Before I talk about the day’s walk I feel I must give a mention to an Indian Restaurant we found in Wolverhampton last night. Avid readers will by now have realised that I deliberately don’t comment on my accommodation, whether good, bad or indifferent. I’m just passing through, and they’re all trying to earn a living – the good ones will succeed without my endorsement. However, quite by chance, we stumbled upon a little gem of a place hidden in the city centre. The Indian food was some of the best that each of us had ever tasted and the prices were ridiculously cheap. Should you find yourself in Wolverhampton then Mystic Grill Dosa is well worth a visit.

The road walk out of Stafford took me past the war memorial then the prison. I remembered that the last time I was in Stafford we all met up at a pub on Gaol Road, but I assumed the name was historical, not current. After leaving the built-up area I followed a quiet country lane for a short time and then took a bridleway at Newbuildings Farm, passing through a number of fields to eventually connect with the Trent & Mersey Canal. There had been some very light rain when I exited Stafford railway station. As soon as I had waterproofed myself and my pack, predictably, the rain stopped and the day brightened up. It was always thus.

My Bridleway path to the canal

Walking though the fields and along the canal towpath I was acutely aware of the wildlife and the farm animals, for some reason. There were young lambs in a sheep field – I’ve passed dozens of these scenes over the last 25 days – which made me stop and listen. I could hear the noise of wild geese, hidden from view by the high canal-side hedge. On the canal I spotted a duck swimming along with her 9 tiny ducklings.

Spring 1 – Mum and 2 lambs
Spring 2 – Mum and 9 ducklings

On the flip-side, dogs are starting to treat me with suspicion. Yesterday, Trevor, who was ahead of me, patted a dog at the side of a moored barge. As I passed, it just about had my leg off. The owner looked about as aggressive as his dog, but it would still have ended up in the canal if it had tried to bite. As the dog backed off I heard the owner shout towards us something about being mad and stupid… I’m not sure if the comment was aimed at me or his dog! The reason I remembered this, was that a similar thing happened today, but, thankfully, the dog was on a moving barge in the middle of the canal. It almost fell in the water, and I found myself wondering if dogs are good swimmers or was I safe. 99% of the dogs I’ve passed are docile and friendly, but that other 1% seem to pick on me. Just one of the hazards of walking, I suppose.

The canal followed the floor of the Trent Valley bringing me in to the centre of Stone and my destination for the day. I have now left the Birmingham/West Midlands influence behind and well and truly entered ‘Potteries’ country, hoping soon to be approaching Manchester. Today was a short day which allowed me to catch up on some washing and book future accommodation. Followers will note that this is the first day to end up less mileage than planned.

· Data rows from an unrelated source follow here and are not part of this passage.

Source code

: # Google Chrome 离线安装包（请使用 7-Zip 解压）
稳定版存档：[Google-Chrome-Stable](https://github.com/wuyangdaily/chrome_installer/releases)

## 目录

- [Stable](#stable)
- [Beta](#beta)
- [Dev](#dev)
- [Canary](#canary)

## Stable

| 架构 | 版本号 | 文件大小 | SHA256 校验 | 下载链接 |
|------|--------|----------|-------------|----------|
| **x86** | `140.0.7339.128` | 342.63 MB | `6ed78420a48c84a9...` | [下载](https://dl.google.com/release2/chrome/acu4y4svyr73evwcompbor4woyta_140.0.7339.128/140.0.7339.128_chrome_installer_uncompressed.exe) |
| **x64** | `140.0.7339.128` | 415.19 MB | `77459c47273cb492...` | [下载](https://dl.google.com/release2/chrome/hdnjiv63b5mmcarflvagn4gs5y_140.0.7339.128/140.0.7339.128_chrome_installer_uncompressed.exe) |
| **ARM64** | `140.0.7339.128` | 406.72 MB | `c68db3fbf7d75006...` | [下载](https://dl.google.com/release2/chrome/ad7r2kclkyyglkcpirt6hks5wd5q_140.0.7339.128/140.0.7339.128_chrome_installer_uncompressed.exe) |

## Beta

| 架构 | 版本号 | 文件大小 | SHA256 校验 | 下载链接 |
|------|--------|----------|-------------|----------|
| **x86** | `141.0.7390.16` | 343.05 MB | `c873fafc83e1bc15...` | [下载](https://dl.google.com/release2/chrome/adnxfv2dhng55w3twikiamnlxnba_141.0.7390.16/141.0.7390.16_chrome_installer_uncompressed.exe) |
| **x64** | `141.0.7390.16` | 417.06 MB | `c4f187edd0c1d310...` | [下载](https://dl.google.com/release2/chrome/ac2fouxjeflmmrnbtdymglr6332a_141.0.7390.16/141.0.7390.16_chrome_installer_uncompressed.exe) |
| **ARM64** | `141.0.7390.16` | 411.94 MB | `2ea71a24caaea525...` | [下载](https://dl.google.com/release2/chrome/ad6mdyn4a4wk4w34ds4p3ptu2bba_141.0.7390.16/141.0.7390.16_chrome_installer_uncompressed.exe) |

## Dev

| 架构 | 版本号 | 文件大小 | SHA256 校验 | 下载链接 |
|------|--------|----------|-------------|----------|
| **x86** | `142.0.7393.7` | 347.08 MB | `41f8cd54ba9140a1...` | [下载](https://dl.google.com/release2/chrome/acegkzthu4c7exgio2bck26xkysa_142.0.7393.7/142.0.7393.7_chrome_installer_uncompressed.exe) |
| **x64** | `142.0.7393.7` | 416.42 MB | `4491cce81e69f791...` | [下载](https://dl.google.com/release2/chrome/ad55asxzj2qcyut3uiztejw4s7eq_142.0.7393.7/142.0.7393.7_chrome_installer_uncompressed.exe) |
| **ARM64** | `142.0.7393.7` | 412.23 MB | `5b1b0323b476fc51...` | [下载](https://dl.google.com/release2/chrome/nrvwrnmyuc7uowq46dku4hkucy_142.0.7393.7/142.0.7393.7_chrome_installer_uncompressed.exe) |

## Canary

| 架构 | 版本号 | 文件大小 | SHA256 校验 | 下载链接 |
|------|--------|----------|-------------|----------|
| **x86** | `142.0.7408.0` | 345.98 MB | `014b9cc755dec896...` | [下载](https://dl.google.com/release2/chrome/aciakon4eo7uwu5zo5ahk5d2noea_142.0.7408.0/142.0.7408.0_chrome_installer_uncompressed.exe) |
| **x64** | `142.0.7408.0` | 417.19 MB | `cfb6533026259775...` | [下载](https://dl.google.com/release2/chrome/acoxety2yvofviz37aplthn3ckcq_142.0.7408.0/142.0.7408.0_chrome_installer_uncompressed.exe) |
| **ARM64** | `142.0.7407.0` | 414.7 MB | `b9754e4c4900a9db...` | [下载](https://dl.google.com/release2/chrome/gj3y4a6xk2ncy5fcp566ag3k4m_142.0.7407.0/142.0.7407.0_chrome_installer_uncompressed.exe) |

Tomorrow I head for Kidsgrove (Stoke Talke) where I will meet up with Peter B who is accompanying me for the next 8 days. So, I have only been on my own for one night this section. Pete is one of my oldest friends, it being the two of us and George who did that first Way Walk together, the West Highland Way, thirty years ago in 1988. Little did we know what that first adventure would lead to. Oh, and I’ve clocked up 400 miles.